After years of slaving to a OTU that I genuinely think is enjoyable to read, I'm less interested in actually playing in the Imperium any more because of the sheer inability to get new players to absorb it all, let alone enough to feel competent. I actually tend to look at the various OTU canons as being "all in one" but with the understanding that it's written (literally) by different historians and nobody has all the details right (academics always have various theories and perspectives that might or might not be accurate).
I started buying MGT because I needed a current rules system that players could buy, but in looking at the relatively canon-neutral rules (with all sorts of shout-outs to non-OTU settings) I was surprised to find a yearning for those games that were more about wild speculation and fun rather than min-maxing ship designs and playing in a universe where things are all arguably fore-ordained.
Bleh.
D.
Thank you, and sorry for not replying and thanking you earlier, as this post has been on my mind ever since you put it up.
I remember when my friends and I first started playing the game way back when; our group had contracted with a naval architect (as per the rules) to design and construct one of the premade designs.
It was still a wide open world that was full of unknowns and places and things that were going to be fantastic, and just waiting to be experienced.
That sense of wonder is what I've been trying recreate in my recent offerings. With all the recent science fiction offerings presented in books and films over the last 20 years, I feel confined when I explore one and then the other. Like I'm "universe hopping" as opposed to sampling one setting, enjoying it, then moving onto the next one without worrying about how they're discreet values unto themselves; i.e. "other universes".

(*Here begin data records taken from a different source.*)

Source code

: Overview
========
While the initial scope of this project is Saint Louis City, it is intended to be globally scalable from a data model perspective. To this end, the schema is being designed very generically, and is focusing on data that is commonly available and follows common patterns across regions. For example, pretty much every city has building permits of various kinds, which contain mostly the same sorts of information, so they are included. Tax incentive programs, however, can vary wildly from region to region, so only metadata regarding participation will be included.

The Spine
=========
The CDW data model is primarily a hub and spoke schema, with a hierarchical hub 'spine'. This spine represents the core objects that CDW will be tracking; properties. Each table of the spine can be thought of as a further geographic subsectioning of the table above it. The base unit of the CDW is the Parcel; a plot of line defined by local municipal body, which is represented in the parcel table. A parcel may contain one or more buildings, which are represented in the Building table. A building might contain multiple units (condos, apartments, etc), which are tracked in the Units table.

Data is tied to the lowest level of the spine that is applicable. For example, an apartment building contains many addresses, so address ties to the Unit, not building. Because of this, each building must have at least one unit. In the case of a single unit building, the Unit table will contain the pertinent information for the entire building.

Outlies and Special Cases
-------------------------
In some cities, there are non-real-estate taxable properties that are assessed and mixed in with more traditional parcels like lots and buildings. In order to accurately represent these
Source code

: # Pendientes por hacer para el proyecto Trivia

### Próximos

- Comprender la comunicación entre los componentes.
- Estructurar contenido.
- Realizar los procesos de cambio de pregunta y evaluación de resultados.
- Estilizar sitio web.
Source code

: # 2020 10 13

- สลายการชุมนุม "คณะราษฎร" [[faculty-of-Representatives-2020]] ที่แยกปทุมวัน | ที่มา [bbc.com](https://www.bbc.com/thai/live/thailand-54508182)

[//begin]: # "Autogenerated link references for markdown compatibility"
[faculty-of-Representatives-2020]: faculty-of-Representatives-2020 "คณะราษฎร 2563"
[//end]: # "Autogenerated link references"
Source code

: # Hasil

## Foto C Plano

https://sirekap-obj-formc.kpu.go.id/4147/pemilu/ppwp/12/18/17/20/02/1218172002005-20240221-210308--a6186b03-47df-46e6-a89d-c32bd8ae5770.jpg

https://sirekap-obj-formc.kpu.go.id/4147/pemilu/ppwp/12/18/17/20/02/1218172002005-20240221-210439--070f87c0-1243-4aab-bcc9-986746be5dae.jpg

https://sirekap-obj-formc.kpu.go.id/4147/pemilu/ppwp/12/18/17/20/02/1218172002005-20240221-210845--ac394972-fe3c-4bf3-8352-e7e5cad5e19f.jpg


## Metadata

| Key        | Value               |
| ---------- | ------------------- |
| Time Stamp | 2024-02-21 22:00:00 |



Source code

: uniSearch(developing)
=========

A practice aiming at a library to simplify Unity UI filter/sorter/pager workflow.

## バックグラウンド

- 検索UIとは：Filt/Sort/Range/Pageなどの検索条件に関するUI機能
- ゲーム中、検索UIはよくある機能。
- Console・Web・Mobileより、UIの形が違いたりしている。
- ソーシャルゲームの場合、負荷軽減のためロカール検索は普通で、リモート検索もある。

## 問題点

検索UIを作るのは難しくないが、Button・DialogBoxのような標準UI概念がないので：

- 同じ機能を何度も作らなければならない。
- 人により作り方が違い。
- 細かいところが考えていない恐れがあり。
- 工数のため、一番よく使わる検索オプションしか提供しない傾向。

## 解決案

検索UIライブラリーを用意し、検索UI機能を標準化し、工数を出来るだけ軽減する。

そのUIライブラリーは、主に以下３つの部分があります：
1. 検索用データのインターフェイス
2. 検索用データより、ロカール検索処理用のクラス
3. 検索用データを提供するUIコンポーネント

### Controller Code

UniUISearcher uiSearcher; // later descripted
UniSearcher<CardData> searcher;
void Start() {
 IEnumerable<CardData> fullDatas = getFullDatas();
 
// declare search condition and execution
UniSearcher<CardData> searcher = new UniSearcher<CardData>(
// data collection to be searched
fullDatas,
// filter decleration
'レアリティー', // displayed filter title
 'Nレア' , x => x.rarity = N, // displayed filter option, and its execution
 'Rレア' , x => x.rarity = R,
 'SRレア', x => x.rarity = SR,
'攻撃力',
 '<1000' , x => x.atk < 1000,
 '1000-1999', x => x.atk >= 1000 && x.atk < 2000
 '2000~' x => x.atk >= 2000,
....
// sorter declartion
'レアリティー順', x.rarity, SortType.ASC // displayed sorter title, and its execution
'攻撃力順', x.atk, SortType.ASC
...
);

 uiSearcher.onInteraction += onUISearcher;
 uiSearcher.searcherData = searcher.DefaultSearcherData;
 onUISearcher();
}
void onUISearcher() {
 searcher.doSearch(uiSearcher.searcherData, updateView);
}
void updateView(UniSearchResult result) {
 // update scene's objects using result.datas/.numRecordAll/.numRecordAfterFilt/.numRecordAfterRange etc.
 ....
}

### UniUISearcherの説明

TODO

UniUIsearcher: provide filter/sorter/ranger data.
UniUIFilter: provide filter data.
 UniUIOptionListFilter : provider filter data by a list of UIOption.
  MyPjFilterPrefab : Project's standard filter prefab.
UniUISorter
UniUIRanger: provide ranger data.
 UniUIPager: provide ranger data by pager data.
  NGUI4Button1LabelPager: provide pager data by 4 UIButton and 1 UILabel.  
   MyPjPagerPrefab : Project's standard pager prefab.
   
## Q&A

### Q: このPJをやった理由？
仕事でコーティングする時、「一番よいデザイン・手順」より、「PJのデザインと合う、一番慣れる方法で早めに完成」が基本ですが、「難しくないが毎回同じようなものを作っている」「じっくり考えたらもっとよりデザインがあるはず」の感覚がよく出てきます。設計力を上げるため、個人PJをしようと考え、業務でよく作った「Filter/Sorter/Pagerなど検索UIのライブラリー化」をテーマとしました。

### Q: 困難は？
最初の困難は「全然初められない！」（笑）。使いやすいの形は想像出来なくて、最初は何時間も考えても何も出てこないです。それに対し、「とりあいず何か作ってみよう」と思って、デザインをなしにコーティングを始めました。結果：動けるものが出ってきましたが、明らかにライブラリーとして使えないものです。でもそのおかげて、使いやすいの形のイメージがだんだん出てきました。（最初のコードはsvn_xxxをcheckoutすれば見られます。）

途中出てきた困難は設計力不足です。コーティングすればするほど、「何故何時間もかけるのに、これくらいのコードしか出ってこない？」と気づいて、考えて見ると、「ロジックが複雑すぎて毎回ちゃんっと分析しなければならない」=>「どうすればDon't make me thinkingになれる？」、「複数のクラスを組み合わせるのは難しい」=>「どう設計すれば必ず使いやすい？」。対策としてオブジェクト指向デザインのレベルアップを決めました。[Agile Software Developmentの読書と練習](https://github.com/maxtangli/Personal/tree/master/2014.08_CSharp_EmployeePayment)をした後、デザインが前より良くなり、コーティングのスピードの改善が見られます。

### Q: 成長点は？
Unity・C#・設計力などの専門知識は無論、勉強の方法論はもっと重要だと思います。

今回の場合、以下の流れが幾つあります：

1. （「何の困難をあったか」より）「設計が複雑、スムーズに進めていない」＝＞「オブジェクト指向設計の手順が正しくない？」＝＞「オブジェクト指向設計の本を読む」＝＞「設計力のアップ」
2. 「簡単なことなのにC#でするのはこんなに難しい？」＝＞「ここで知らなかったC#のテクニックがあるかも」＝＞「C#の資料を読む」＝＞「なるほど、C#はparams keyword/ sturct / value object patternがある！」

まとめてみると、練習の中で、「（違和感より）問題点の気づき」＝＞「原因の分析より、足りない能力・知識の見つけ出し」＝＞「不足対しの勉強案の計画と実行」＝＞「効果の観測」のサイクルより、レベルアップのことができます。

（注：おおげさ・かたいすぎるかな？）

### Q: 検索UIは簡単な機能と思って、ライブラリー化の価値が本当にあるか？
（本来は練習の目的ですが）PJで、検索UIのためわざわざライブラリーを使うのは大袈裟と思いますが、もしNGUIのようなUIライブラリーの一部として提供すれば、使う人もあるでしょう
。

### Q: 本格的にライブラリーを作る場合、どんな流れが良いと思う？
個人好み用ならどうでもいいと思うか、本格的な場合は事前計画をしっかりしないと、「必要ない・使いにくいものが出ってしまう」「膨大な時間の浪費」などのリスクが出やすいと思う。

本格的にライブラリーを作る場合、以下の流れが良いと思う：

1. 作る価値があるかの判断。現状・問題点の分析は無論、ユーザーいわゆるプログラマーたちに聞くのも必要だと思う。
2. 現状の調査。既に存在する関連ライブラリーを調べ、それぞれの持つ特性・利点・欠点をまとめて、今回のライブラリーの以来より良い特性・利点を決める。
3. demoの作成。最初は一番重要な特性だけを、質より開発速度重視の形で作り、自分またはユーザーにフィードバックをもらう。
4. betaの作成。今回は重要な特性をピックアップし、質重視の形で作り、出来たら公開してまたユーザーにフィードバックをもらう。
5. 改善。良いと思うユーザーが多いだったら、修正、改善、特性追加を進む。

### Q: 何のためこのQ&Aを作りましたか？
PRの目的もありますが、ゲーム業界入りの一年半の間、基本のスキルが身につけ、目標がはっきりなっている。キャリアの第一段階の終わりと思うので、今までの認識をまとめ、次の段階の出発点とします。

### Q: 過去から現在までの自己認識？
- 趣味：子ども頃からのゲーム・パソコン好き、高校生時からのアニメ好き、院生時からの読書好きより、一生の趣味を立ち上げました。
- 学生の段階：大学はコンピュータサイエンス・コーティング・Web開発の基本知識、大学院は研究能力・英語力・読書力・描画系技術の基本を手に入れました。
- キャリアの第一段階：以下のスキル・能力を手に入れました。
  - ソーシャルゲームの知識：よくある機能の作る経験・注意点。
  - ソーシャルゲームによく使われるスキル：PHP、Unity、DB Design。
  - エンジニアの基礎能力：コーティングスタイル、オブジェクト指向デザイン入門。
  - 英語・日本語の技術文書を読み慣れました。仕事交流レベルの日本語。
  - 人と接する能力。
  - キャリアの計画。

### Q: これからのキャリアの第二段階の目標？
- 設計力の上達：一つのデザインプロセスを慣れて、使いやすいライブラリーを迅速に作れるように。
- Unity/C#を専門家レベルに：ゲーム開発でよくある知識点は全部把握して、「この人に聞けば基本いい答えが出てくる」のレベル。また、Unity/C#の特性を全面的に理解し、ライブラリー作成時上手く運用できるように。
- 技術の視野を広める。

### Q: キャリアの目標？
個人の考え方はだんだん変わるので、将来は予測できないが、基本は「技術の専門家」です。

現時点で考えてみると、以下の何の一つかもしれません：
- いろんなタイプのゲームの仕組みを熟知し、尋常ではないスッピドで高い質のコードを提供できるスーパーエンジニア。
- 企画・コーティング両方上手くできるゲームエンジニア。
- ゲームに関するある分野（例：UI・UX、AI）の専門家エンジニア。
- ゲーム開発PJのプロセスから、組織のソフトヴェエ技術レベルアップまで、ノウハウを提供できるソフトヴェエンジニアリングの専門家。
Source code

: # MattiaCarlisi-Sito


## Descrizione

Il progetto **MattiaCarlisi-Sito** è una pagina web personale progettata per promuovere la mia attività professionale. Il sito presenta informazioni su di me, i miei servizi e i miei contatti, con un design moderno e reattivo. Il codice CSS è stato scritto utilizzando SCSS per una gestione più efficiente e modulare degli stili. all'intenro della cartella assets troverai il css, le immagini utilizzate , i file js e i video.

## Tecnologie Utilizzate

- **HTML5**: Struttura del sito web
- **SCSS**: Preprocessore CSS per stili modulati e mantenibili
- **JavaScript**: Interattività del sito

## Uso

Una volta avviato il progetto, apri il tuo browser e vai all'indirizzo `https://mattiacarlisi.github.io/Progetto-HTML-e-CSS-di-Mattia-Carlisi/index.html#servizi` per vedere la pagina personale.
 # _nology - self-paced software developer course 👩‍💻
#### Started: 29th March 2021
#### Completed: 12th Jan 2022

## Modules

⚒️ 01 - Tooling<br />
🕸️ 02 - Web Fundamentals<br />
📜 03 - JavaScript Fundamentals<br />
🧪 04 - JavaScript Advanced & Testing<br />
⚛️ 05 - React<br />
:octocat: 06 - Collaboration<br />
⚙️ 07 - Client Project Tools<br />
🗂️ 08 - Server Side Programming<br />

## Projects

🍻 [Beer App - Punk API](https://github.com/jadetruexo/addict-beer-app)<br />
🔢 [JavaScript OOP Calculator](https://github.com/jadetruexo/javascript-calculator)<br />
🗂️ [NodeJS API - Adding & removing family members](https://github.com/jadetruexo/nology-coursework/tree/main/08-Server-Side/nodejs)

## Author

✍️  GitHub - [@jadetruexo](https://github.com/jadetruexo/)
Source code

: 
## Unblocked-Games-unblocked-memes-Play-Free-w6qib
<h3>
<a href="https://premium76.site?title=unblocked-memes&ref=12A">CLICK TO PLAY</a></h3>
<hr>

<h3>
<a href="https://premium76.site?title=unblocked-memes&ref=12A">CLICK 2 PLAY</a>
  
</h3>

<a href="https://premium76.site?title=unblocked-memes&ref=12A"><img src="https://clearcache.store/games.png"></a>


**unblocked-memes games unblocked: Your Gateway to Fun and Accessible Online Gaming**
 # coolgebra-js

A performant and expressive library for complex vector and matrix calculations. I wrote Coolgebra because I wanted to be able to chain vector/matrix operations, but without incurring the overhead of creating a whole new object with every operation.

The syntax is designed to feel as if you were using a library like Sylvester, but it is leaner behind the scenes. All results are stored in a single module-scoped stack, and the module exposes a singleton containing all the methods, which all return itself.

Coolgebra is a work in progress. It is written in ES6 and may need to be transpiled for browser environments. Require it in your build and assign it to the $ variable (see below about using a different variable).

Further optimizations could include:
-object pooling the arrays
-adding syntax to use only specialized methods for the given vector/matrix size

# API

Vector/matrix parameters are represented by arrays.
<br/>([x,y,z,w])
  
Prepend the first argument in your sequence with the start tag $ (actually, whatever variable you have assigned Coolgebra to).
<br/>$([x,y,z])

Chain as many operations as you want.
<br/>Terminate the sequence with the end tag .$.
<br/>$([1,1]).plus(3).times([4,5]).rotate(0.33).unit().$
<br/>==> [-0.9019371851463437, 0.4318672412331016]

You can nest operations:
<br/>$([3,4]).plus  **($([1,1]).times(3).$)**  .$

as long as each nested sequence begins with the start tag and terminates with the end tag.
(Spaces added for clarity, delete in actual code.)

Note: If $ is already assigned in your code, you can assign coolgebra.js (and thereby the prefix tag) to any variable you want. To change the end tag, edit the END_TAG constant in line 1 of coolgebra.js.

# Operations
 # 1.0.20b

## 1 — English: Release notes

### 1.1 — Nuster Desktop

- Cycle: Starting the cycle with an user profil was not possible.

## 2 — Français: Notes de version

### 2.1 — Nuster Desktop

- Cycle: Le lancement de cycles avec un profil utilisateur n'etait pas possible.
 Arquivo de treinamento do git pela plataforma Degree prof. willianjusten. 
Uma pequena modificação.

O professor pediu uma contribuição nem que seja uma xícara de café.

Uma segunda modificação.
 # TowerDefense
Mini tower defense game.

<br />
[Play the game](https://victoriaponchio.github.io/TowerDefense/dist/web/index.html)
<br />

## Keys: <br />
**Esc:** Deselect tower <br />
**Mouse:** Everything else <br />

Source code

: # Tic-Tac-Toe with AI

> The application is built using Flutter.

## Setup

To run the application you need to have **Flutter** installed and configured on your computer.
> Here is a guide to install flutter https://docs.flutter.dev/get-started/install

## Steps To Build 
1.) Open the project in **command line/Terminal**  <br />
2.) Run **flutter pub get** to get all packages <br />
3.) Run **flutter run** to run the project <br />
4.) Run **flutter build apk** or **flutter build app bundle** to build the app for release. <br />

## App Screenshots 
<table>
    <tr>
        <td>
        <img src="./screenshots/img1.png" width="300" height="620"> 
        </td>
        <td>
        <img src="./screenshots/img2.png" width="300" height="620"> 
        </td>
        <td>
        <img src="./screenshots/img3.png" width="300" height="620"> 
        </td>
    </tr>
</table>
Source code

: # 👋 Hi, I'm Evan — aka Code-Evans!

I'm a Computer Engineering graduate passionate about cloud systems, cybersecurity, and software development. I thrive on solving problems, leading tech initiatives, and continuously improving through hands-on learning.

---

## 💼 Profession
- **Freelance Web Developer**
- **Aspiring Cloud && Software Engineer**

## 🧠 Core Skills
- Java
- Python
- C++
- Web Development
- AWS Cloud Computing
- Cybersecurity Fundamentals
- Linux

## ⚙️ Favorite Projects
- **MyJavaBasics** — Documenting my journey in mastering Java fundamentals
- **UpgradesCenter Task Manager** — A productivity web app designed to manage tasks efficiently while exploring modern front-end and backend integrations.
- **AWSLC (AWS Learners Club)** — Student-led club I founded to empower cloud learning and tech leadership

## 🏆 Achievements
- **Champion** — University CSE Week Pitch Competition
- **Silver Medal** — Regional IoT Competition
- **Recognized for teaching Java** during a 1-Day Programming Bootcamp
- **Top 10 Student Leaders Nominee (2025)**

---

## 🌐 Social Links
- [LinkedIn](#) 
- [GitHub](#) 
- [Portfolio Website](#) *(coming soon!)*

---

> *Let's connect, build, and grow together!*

I've said it a few times before, and I'll reiterate it here; I think Traveller, as intended, was a generic sci-fi RPG with which you could conjure that final assault on the Death Star, or escape from carousel and the domed city in Logan's Run, or rediscover an Earth dominated by apes. And I think getting back to that feel (though not necessarily with those specific media-properties) might be a wise thing to do in order for the game to expand and bring in new players, a new fan base, and just create really good positive entertainment for groups of friends and even families.
That's what Traveller was about to me and my groups years back, and I would like to see that and be part of it again, as opposed to reading posts that quibble about the shortcomings of T5's rules, or how thing-X isn't defined.
Traveller is supposed to be about people who have a degree of success or a kind of luck that thrusts them into extraordinary circumstances and far away and fantastic places.
I very much want to write and contribute in that vein.
As I sit here and write this post, I have the old Logan's Run TV series from 1977 streaming from Amazon. It was not a terrific show, but I liked it, and thought it good solid entertainment. Traveller could be an extension or rule set that would allow us to experience Nolan's work in an interactive setting, and explore a world fraught with danger and mystery.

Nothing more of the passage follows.